I posted my training program in an earlier post, but anyway:

This is the last phase of an Ian King- inspired 12 week/4 phase program…
Day 1: Bench 3 sets of 3 (step-loading) set4: multiple triples and singles with 10-20s of rest (cluster training), finishing with incline DB 1 triple-drop set and 1 set of 21s. Biceps: 2 sets of 3 (step-loading) 1 set of clusters, 1 set of 21s. Day 2: Squats 3 sets of 3 (step-loading) 3 reps of heavy partials, 1 set of 10 explosive reps, 1 set of 15. Rest on day 3. Day 4: Chins and JM-presses: same as Day 1 Day 5: Deadlift same as Day 2. Rest day 6 and 7. Repeat. Calves, Abs trained on Days 2 and 5. Forearms and Rotator Cuffs on Days 1 and 4. One session of passive stretching during the weekend (Day 6 or 7). Protein in the range of 1.3-1.5 times bodyweight in lbs. Carb/Protein/Fat 30/40/30%. If you need any other info, just ask.

What is a JM press?

A JM-press is an exercise from Westside Barbell/Simmons - and is basically a cross between a close-grip bench press and a french press. You bring the bar down to your chin, pause, rotate the bar slightly towards your chest, and press up. Really fries your tris…Could substitute with benches, though.

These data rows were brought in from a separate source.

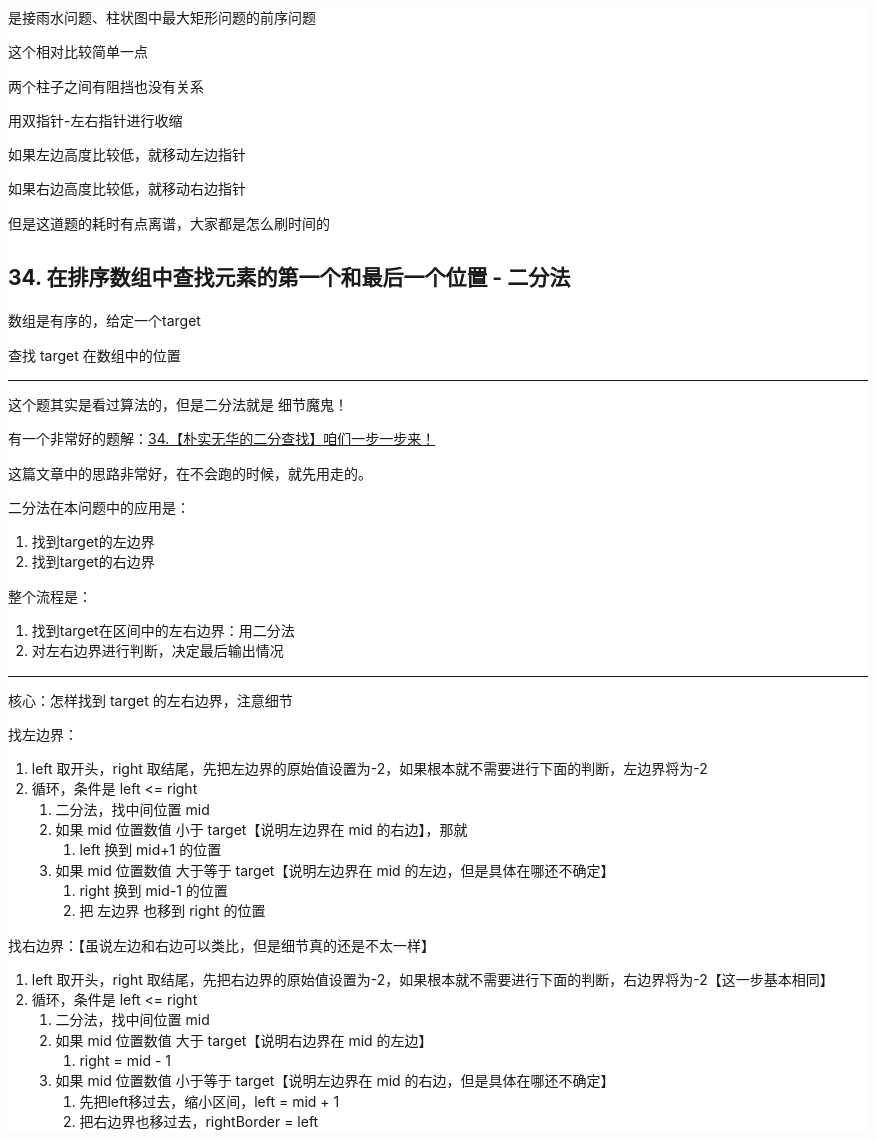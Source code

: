 是接雨水问题、柱状图中最大矩形问题的前序问题

这个相对比较简单一点

两个柱子之间有阻挡也没有关系

用双指针-左右指针进行收缩

如果左边高度比较低，就移动左边指针

如果右边高度比较低，就移动右边指针

但是这道题的耗时有点离谱，大家都是怎么刷时间的

## 34. 在排序数组中查找元素的第一个和最后一个位置 - 二分法

数组是有序的，给定一个target

查找 target 在数组中的位置

---

这个题其实是看过算法的，但是二分法就是 细节魔鬼！

有一个非常好的题解：[34.【朴实无华的二分查找】咱们一步一步来！](https://leetcode-cn.com/problems/find-first-and-last-position-of-element-in-sorted-array/solution/34po-shi-wu-hua-de-er-fen-cha-zhao-zan-men-yi-bu-y/)

这篇文章中的思路非常好，在不会跑的时候，就先用走的。

二分法在本问题中的应用是：

1. 找到target的左边界
2. 找到target的右边界

整个流程是：

1. 找到target在区间中的左右边界：用二分法
2. 对左右边界进行判断，决定最后输出情况

----

核心：怎样找到 target 的左右边界，注意细节

找左边界：

1. left 取开头，right 取结尾，先把左边界的原始值设置为-2，如果根本就不需要进行下面的判断，左边界将为-2
2. 循环，条件是 left <= right
   1. 二分法，找中间位置 mid
   2. 如果 mid 位置数值 小于 target【说明左边界在 mid 的右边】，那就
      1. left 换到 mid+1 的位置
   3. 如果 mid 位置数值 大于等于 target【说明左边界在 mid 的左边，但是具体在哪还不确定】
      1. right 换到 mid-1 的位置
      2. 把 左边界 也移到 right 的位置

找右边界：【虽说左边和右边可以类比，但是细节真的还是不太一样】

1. left 取开头，right 取结尾，先把右边界的原始值设置为-2，如果根本就不需要进行下面的判断，右边界将为-2【这一步基本相同】
2. 循环，条件是 left <= right
   1. 二分法，找中间位置 mid
   2. 如果 mid 位置数值 大于 target【说明右边界在 mid 的左边】
      1. right = mid - 1
   3. 如果 mid 位置数值 小于等于 target【说明左边界在 mid 的右边，但是具体在哪还不确定】
      1. 先把left移过去，缩小区间，left = mid + 1
      2. 把右边界也移过去，rightBorder = left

I got some questions for ya… So cluster training is doing singles or triples, resting 10-20 seconds, then some more singles/triples and repeating this over a few times? How many of these should you do? This seems to be geared towards strength, right? Where did you get the macro ratios, 30/40/30 and how do you determine total calories? Lastly, this seems like a strength cycle, what are those 21’s doing in there? I guess for a back-off set, probably a good idea to elicit some hypertrophy. Thanks in advance for any info.

The singles and triples are done until speed drops, then I reduce the weight. You want to stay 1-2 reps short of failure all the time - except maybe the last AMRAP (As Many Reps As Possible). Total calories? If you go with protein at 1.5 times bodyweight, and calculate this to be 40% of calories, it should make it a simple calculation… I use a T-dawg influenced diet, except that this was a mass cycle and I wanted to stay more in an anabolic state, so I upped carbs a little. You’re right about the 21’s - used as a back-off set to stimulate more hypertrophy (exhaust all the muscle fibers).